- Required work
If pictures appear in the lines below, skip them and copy exactly the lines from the one containing "Source code" through the one containing "2. Delete the", and nothing else.

- The data
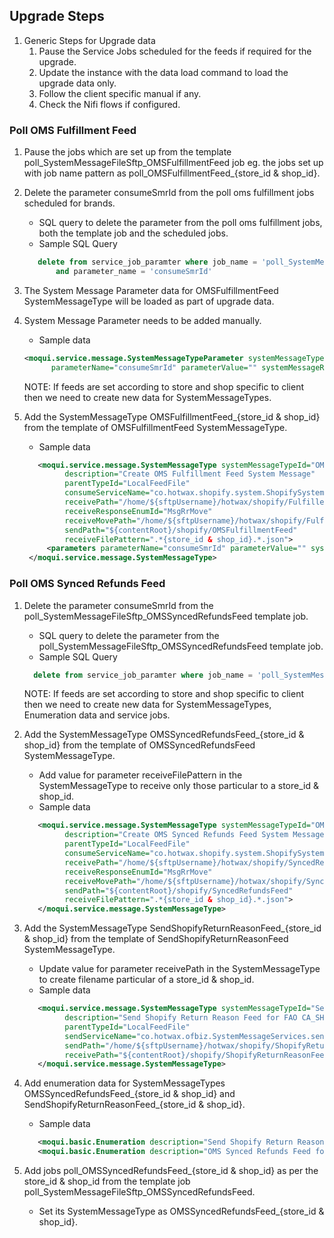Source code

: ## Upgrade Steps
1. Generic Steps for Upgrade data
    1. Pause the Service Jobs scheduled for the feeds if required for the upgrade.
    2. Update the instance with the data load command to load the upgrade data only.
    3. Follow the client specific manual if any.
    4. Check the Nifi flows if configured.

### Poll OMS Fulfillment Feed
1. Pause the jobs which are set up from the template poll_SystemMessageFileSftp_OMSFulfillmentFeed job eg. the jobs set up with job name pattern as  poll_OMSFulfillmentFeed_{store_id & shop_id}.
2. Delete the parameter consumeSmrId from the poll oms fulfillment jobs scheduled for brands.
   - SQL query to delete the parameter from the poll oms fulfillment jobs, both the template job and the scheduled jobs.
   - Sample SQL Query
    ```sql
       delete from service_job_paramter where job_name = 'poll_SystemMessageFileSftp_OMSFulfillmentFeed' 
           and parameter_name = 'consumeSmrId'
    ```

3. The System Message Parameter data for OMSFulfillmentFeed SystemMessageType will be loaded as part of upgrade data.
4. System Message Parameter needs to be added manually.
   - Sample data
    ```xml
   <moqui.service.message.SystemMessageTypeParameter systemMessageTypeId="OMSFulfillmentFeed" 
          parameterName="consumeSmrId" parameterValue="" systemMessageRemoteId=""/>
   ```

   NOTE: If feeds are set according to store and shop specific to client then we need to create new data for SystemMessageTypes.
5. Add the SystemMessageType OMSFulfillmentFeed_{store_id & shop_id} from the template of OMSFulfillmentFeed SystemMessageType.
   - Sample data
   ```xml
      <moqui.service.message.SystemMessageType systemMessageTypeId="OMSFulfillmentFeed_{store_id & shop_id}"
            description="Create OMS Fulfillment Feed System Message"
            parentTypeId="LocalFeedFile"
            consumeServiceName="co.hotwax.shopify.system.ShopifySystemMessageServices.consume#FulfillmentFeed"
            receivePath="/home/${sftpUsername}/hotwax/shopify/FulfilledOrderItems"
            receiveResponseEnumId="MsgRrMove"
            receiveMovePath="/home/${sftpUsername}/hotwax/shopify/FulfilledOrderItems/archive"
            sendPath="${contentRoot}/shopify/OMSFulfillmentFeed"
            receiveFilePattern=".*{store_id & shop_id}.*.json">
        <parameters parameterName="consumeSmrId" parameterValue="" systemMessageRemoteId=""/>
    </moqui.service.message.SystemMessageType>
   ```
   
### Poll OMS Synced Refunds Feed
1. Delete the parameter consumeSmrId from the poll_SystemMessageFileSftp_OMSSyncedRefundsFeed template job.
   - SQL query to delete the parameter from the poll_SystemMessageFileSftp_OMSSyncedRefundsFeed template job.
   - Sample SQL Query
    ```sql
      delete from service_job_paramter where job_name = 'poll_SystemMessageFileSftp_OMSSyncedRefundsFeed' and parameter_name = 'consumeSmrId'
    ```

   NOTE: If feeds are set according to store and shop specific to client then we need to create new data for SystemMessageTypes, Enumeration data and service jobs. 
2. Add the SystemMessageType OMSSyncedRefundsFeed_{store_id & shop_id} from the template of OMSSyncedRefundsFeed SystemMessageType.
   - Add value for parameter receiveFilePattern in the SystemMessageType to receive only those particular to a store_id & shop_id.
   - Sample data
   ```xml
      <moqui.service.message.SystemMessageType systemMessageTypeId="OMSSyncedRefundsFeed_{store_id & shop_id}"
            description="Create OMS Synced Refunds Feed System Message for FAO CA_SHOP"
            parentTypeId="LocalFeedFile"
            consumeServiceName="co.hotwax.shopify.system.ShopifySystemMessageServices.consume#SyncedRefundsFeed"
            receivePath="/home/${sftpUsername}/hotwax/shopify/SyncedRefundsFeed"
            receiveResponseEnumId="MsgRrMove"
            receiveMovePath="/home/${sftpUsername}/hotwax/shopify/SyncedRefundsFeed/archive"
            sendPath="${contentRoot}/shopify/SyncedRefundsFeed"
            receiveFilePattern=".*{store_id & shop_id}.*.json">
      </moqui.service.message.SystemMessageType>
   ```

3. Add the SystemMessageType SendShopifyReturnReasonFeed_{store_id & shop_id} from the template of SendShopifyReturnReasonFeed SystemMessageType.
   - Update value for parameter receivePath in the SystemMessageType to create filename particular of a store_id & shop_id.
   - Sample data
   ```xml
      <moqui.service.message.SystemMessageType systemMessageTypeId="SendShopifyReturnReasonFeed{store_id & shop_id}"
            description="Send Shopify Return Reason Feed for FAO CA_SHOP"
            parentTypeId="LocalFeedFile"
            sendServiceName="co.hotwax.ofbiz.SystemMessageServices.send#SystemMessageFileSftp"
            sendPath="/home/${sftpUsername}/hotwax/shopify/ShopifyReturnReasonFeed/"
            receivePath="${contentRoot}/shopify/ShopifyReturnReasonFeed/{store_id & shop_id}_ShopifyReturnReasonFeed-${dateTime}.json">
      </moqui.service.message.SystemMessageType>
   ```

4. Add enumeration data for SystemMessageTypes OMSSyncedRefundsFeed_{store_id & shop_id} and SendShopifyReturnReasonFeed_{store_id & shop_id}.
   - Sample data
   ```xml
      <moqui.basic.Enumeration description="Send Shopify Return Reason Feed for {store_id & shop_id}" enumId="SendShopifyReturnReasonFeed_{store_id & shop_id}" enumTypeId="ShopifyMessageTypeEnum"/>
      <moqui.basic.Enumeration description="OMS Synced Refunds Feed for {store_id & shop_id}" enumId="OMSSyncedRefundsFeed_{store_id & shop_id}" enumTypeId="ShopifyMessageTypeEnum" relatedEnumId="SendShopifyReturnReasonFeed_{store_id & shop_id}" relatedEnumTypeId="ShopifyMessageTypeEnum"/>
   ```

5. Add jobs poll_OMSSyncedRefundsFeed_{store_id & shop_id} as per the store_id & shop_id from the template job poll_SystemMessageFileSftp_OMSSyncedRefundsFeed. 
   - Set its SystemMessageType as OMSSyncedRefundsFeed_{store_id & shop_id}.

==

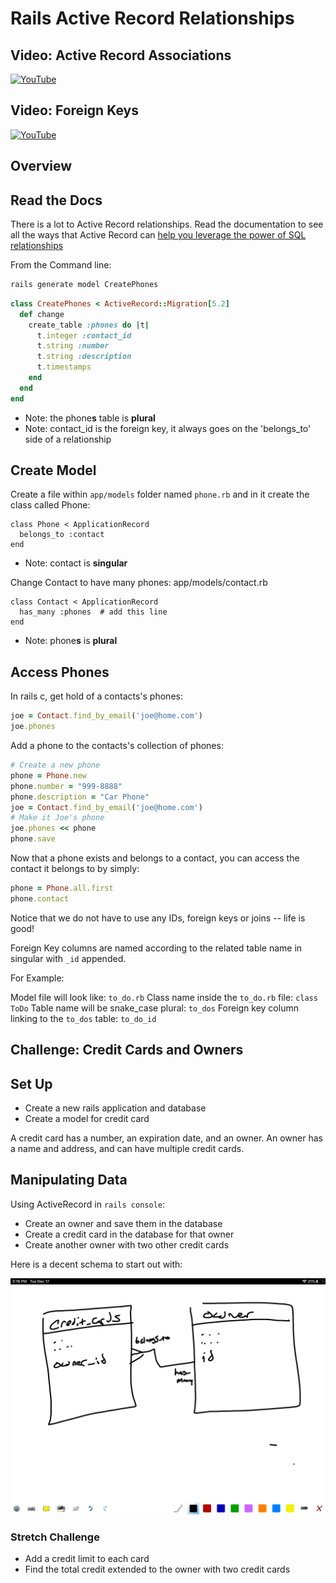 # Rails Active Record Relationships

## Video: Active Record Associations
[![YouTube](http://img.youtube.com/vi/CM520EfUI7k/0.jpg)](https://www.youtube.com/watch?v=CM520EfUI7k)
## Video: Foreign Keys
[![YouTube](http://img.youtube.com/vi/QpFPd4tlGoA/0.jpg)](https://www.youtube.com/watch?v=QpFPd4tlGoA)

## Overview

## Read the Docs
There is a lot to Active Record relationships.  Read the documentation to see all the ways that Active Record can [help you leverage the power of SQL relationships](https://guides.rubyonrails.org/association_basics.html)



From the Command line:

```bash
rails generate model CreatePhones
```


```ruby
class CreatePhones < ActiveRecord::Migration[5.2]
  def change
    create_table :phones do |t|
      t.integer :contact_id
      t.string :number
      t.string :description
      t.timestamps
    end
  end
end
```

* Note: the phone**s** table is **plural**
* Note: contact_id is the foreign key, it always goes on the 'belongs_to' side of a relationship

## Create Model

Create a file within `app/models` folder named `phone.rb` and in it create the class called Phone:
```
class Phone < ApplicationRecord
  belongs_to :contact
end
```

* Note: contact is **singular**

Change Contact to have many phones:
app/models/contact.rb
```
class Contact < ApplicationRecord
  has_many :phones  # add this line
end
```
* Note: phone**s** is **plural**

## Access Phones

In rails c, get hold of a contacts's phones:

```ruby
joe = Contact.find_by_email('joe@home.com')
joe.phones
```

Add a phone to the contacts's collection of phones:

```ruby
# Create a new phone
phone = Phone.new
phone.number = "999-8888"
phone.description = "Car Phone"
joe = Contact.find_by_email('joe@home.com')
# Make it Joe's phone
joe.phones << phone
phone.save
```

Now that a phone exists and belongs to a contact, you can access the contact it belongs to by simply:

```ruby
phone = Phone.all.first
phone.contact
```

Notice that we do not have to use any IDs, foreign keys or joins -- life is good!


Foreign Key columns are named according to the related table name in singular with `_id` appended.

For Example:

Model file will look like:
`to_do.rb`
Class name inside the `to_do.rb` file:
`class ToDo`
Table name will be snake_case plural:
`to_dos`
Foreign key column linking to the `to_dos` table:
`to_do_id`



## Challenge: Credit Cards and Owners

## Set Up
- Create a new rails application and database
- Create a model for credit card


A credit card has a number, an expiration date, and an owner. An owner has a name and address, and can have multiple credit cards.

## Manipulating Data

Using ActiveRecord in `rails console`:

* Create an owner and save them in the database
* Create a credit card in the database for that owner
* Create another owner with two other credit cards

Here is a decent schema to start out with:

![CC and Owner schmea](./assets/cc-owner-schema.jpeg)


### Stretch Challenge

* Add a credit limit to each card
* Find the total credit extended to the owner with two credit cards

- Answer to the problem
Source code

: ## Upgrade Steps
1. Generic Steps for Upgrade data
    1. Pause the Service Jobs scheduled for the feeds if required for the upgrade.
    2. Update the instance with the data load command to load the upgrade data only.
    3. Follow the client specific manual if any.
    4. Check the Nifi flows if configured.

### Poll OMS Fulfillment Feed
1. Pause the jobs which are set up from the template poll_SystemMessageFileSftp_OMSFulfillmentFeed job eg. the jobs set up with job name pattern as  poll_OMSFulfillmentFeed_{store_id & shop_id}.
2. Delete the parameter consumeSmrId from the poll oms fulfillment jobs scheduled for brands.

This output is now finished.